By analyzing repeat displacement patterns across multiple lidar vintages, organizations can begin to understand:

  • movement direction
  • displacement magnitude
  • deformation extent
  • spatial movement patterns
  • average velocity between acquisitions

This is particularly valuable for slow-moving landslides where change may occur gradually over years before impacting infrastructure.

5. Translate Analysis into Action

The challenge is no longer generating analytics — it’s turning them into decisions. The results need to connect directly into field and engineering systems and risk management processes.

Insights from change detection and movement mapping can be integrated into systems like Cambio to:

  • track hazards spatially
  • assign inspections or mitigation actions
  • prioritize risk reviews
  • support TARP or threshold-based programs
  • share findings across technical and operational teams

The goal is to enable faster, more defensible decisions.

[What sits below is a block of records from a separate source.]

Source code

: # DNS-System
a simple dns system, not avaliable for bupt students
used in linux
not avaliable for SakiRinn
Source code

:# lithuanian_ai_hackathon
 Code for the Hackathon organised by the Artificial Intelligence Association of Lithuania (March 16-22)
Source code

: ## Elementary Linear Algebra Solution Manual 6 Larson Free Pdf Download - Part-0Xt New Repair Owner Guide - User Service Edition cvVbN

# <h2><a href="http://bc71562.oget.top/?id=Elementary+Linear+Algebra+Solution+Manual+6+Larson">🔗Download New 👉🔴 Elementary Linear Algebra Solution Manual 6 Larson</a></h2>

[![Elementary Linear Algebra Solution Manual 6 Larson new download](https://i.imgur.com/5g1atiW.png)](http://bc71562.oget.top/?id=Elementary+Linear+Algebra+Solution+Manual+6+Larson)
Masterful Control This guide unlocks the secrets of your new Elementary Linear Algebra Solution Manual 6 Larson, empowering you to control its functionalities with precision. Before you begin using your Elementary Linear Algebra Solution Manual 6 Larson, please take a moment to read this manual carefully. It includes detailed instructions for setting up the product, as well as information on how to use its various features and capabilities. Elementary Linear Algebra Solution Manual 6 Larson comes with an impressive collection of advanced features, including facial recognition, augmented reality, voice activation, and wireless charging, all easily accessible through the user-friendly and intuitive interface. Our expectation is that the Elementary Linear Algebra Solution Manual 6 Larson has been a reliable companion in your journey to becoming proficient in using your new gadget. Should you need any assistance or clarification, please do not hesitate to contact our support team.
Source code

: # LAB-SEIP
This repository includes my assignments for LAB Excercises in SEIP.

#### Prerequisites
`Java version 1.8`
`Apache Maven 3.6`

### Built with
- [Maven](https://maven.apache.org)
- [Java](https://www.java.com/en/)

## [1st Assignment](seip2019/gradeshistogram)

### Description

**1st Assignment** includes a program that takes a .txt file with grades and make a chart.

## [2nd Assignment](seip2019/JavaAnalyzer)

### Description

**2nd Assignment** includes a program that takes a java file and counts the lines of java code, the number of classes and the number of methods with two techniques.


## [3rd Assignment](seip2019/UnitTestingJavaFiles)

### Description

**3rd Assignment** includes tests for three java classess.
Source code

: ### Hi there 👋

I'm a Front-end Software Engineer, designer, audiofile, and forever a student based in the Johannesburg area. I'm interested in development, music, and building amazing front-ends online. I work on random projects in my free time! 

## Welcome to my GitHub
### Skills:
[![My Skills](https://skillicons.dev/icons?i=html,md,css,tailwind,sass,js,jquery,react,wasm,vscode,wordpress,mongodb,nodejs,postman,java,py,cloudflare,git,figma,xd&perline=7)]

Where the Real Value Compounds

The first lidar acquisition creates a baseline.

The second identifies change.

But the greatest value often emerges after multiple repeat acquisitions.

Over time, organizations can begin to calculate:

  • movement velocity
  • acceleration trends
  • seasonal behavior
  • recurring instability patterns
  • estimated impact timelines

This transforms lidar from a reactive assessment tool into a proactive monitoring system.

Rather than responding only after visible failure or disruption occurs, teams can identify accelerating movement earlier and better understand where future impacts may emerge.

For critical infrastructure operators, this creates opportunities to:

  • reduce operational downtime
  • optimize mitigation budgets
  • prioritize high-risk sites
  • reduce unnecessary field mobilization
  • improve long-term risk forecasting

From Snapshots to Predictive Intelligence

As climate pressures, terrain instability, and infrastructure exposure continue to increase, organizations need more than isolated datasets. They need systems that help them understand how conditions evolve through time.

Repeat lidar acquisition — combined with change detection, movement analysis, and integrated monitoring and response programs — offers a powerful path toward more proactive geohazard management.

The organizations seeing the greatest return on lidar investment are no longer treating it as a static deliverable.

They are using repeat lidar to identify change earlier, prioritize risk more effectively, and make more proactive infrastructure decisions.